Mohon tunggu...
Philip Ayus
Philip Ayus Mohon Tunggu... -

menjaga kewarasan lewat tulisan | twitter: @tweetspiring.

Selanjutnya

Tutup

Bahasa

Bahasa Pedih Mata

8 Juni 2010   03:44 Diperbarui: 26 Juni 2015   15:40 109
+
Laporkan Konten
Laporkan Akun
Kompasiana adalah platform blog. Konten ini menjadi tanggung jawab bloger dan tidak mewakili pandangan redaksi Kompas.
Lihat foto
Bagikan ide kreativitasmu dalam bentuk konten di Kompasiana | Sumber gambar: Freepik

Suatu kali, mata saya terpaku pada papan nama sebuah perusahaan percetakan ternama di kota Semarang. Sebagai seorang yang peduli bahasa, mata saya tiba-tiba terasa pedih. Bagaimana tidak? Dengan nama sebesar itu, mereka dengan bangganya menampilkan frasa bahasa Inggris yang tidak memenuhi kaidah bahasa aslinya. Di papan itu tertulis “Support by” padahal seharusnya ditulis “Supported by.” Didorong oleh kepedulian akan bahasa, saya menelepon perusahaan itu dan menyampaikan masukan saya. Namun, entah masukan saya tidak disampaikan atau memang pihak pengelolanya sendiri yang tidak menganggapnya penting, kini –sekitar empat tahun kemudian–tulisan itu masih terpampang tanpa perbaikan.

Contoh di atas hanyalah gambaran kecil tentang ketidakpedulian masyarakat kita akan mutu bahasa.

Bahasa Inggris bisa dibilang sebagai bahasa internasional. Selain penggunaannya yang sangat luas di seluruh dunia, bahasa Inggris juga dikenal sebagai bahasa yang “lentur.” Asal pendengar/pembaca sudah mengerti maksudnya, tak apalah. Tata bahasa dan penulisan hurufnya pun tergolong lebih sederhana jika dibandingkan bahasa Mandarin dan Perancis yang juga banyak digunakan di dunia. Tak heran jika sekolah-sekolah berstandar internasional menggunakan bahasa Inggris sebagai bahasa pengantar dalam pelajaran yang diberikan, bukan Mandarin atau Perancis.

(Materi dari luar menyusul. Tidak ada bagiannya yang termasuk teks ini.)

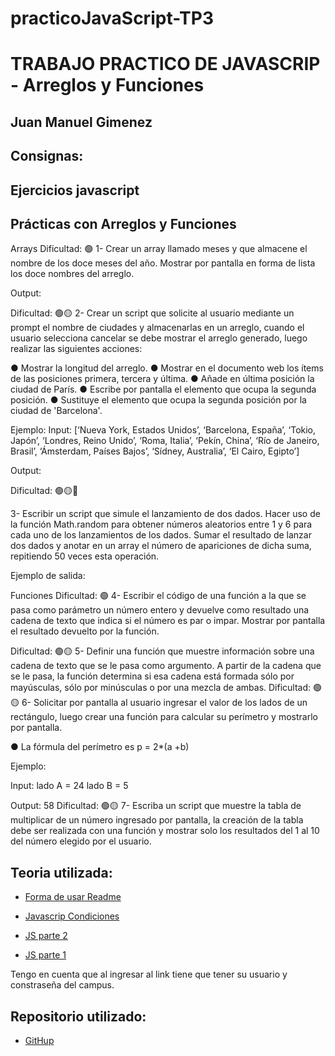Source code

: # practicoJavaScript-TP3
# TRABAJO PRACTICO DE JAVASCRIP - Arreglos y Funciones
## Juan Manuel Gimenez

## Consignas:
## Ejercicios javascript
## Prácticas con Arreglos y Funciones

Arrays
Dificultad:  🟢
1- Crear un array llamado meses y que almacene el nombre de los doce meses del año. Mostrar por pantalla en forma de lista los doce nombres del arreglo.

Output:
 
Dificultad:  🟢🟡
2-  Crear un script que solicite al usuario mediante un prompt el nombre de ciudades y almacenarlas en un arreglo, cuando el usuario selecciona cancelar se debe mostrar el arreglo generado, luego realizar las siguientes acciones:

●	Mostrar la longitud del arreglo.
●	Mostrar en el documento web los ítems de las posiciones primera, tercera y última.
●	Añade en última posición la ciudad de París.
●	Escribe por pantalla el elemento que ocupa la segunda posición.
●	Sustituye el elemento que ocupa la segunda posición por la ciudad de 'Barcelona'.

Ejemplo:
Input:
[‘Nueva York, Estados Unidos’, ‘Barcelona, España’, ‘Tokio, Japón’, ‘Londres, Reino Unido’, ‘Roma, Italia’, ‘Pekín, China’, ‘Río de Janeiro, Brasil’, ‘Ámsterdam, Países Bajos’, ‘Sídney, Australia’, ‘El Cairo, Egipto’]

Output:
 

Dificultad:  🟢🟡🔴

3- Escribir un script que simule el lanzamiento de dos dados. Hacer uso de la función Math.random para obtener números aleatorios entre 1 y 6 para cada uno de los lanzamientos de los dados. Sumar el resultado de lanzar dos dados y anotar en un array el número de apariciones de dicha suma, repitiendo 50 veces esta operación.

Ejemplo de salida:
 

Funciones
Dificultad:  🟢
4- Escribir el código de una función a la que se pasa como parámetro un número entero y devuelve como resultado una cadena de texto que indica si el número es par o impar. Mostrar por pantalla el resultado devuelto por la función.

Dificultad:  🟢🟡
5- Definir una función que muestre información sobre una cadena de texto que se le pasa como argumento. A partir de la cadena que se le pasa, la función determina si esa cadena está formada sólo por mayúsculas, sólo por minúsculas o por una mezcla de ambas.
Dificultad:  🟢🟡
6- Solicitar por pantalla al usuario ingresar el valor de los lados de un rectángulo, luego crear una función para calcular su perímetro y mostrarlo por pantalla.

●	La fórmula del perímetro  es p = 2*(a +b)

Ejemplo:


 
Input:
lado A = 24
lado B = 5

Output: 58 
Dificultad:  🟢🟡
7- Escriba un script que muestre la tabla de multiplicar de un número ingresado por pantalla, la creación de la tabla debe ser realizada con una función y mostrar solo los resultados del 1 al 10 del número elegido por el usuario.



## Teoria utilizada: 
- [Forma de usar Readme](https://gist.github.com/earias08/082a432a819eae5dbb8f1a9f878f14c1)

- [Javascrip Condiciones](https://campus.rollingcodeschool.com/mod/forum/view.php?id=21693)

- [JS parte 2](https://campus.rollingcodeschool.com/mod/url/view.php?id=21692)

- [JS parte 1](https://campus.rollingcodeschool.com/mod/url/view.php?id=21691)

Tengo en cuenta que al ingresar al link tiene que tener su usuario y constraseña del campus.

## Repositorio utilizado: 
- [GitHup](https://github.com/juanmakorn/practicoJavaScript-.git)

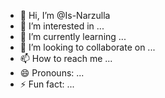 - 👋 Hi, I’m @Is-Narzulla
- 👀 I’m interested in ...
- 🌱 I’m currently learning ...
- 💞️ I’m looking to collaborate on ...
- 📫 How to reach me ...
- 😄 Pronouns: ...
- ⚡ Fun fact: ...

<!---
Is-Narzulla/Is-Narzulla is a ✨ special ✨ repository because its `README.md` (this file) appears on your GitHub profile.
You can click the Preview link to take a look at your changes.
--->
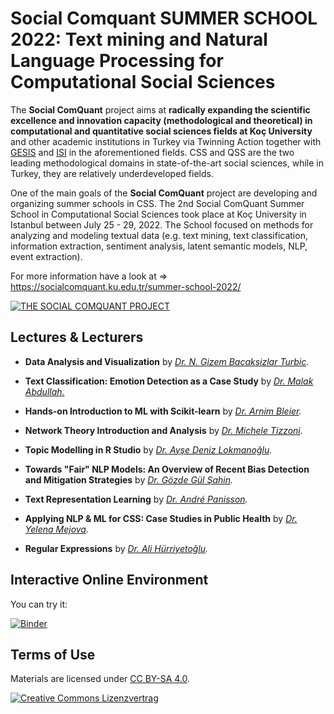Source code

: # Social Comquant SUMMER SCHOOL 2022: Text mining and Natural Language Processing for Computational Social Sciences

The **Social ComQuant** project aims at **radically expanding the scientific excellence and innovation capacity (methodological and theoretical) in computational and quantitative social sciences fields at Koç University** and other academic institutions in Turkey via Twinning Action together with [GESIS](https://www.gesis.org) and [ISI](https://www.isi.it/) in the aforementioned fields. CSS and QSS are the two leading methodological domains in state-of-the-art social sciences, while in Turkey, they are relatively underdeveloped fields.

One of the main goals of the **Social ComQuant** project are developing and organizing summer schools in CSS. The 2nd Social ComQuant Summer School in Computational Social Sciences took place at Koç University in Istanbul between July 25 - 29, 2022. The School focused on methods for analyzing and modeling textual data (e.g. text mining, text classification, information extraction, sentiment analysis, latent semantic models, NLP, event extraction). 

For more information have a look at => https://socialcomquant.ku.edu.tr/summer-school-2022/

[![THE SOCIAL COMQUANT PROJECT](https://socialcomquant.ku.edu.tr/wp-content/uploads/2020/10/Artboard-2-100-e1603190426679.jpg)](https://socialcomquant.ku.edu.tr)


## Lectures & Lecturers

- **Data Analysis and Visualization** by *[Dr. N. Gizem Bacaksizlar Turbic](https://www.gesis.org/institut/mitarbeiterverzeichnis/person/Gizem.BacaksizlarTurbic).*

- **Text Classification: Emotion Detection as a Case Study** by *[Dr. Malak Abdullah.](https://sites.google.com/view/malak-abdullah)*

- **Hands-on Introduction to ML with Scikit-learn** by *[Dr. Arnim Bleier](https://www.gesis.org/en/institute/staff/person/arnim.bleier).*

- **Network Theory Introduction and Analysis** by *[Dr. Michele Tizzoni](https://micheletizzoni.github.io/).*

- **Topic Modelling in R Studio** by *[Dr. Ayşe Deniz Lokmanoğlu](https://www.adenizlok.com/).*

- **Towards "Fair" NLP Models: An Overview of Recent Bias Detection and Mitigation Strategies** by *[Dr. Gözde Gül Şahin](https://gozdesahin.github.io/).*

- **Text Representation Learning** by *[Dr. André Panisson](http://andre.panisson.com/).*

- **Applying NLP & ML for CSS: Case Studies in Public Health** by *[Dr. Yelena Mejova](https://sites.google.com/site/yelenamejova/).*

- **Regular Expressions** by *[Dr. Ali Hürriyetoğlu](http://www.hurrial.com/).*

## Interactive Online Environment

You can try it:

[![Binder](https://notebooks.gesis.org/binder/badge.svg)](https://notebooks.gesis.org/binder/v2/gh/socialcomquant/summer-school-2022/main)



## Terms of Use

Materials are licensed under [CC BY-SA 4.0](http://creativecommons.org/licenses/by-sa/4.0/).


[![Creative Commons Lizenzvertrag](https://i.creativecommons.org/l/by-sa/4.0/88x31.png)](http://creativecommons.org/licenses/by-sa/4.0/)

Penggunaan bahasa Inggris di Indonesia sendiri sempat mengalami pasang-surut. Saya masih ingat bagaimana pemerintah Orde Baru “memaksa” semua pelabelan yang menggunakan bahasa asing (kebanyakan bahasa Inggris) diganti menjadi nama-nama yang lebih meng-Indonesia. Kemudian, hampir berbarengan dengan Era Reformasi yang ditandai dengan mundurnya Soeharto sebagai penguasa Orde Baru, label-label yang “nginggris” (meminjam istilah Remy Silado) bermunculan kembali. Namun sayangnya, semangat bersama untuk menginternasional ini tidak dibarengi dengan kemampuan berbahasa Inggris yang cukup. Akibatnya, saya seringkali mendapati orang-orang –bahkan perusahaan berskala besar– berbahasa inggris layaknya balita yang sedang belajar berbicara.

Yang tak kalah memedihkan mata saya adalah media massa kita, baik cetak maupun elektronik, yang sembarangan saja menyiarkan bahasa Inggris tak berkaidah kepada masyarakat awam. Salah satu contoh nyata saya saksikan pada siaran sebuah stasiun televisi yang mengajarkan bahasa Inggris pada anak-anak. Dengan ilustrasinya yang menarik, sang narator menyampaikan bahwa padanan kata “kostum” dalam bahasa Inggris adalah “custom.” Entah sekretarisnya yang salah ketik atau editornya yang sedang mengantuk, bagi saya hal ini merupakan kecerobohan. Belum lagi jika saya membaca media cetak nasional berbahasa Inggris yang sekedarnya menerapkan tata bahasa Indonesia yang jelas tidak sesuai dengan kaidah bahasa aslinya.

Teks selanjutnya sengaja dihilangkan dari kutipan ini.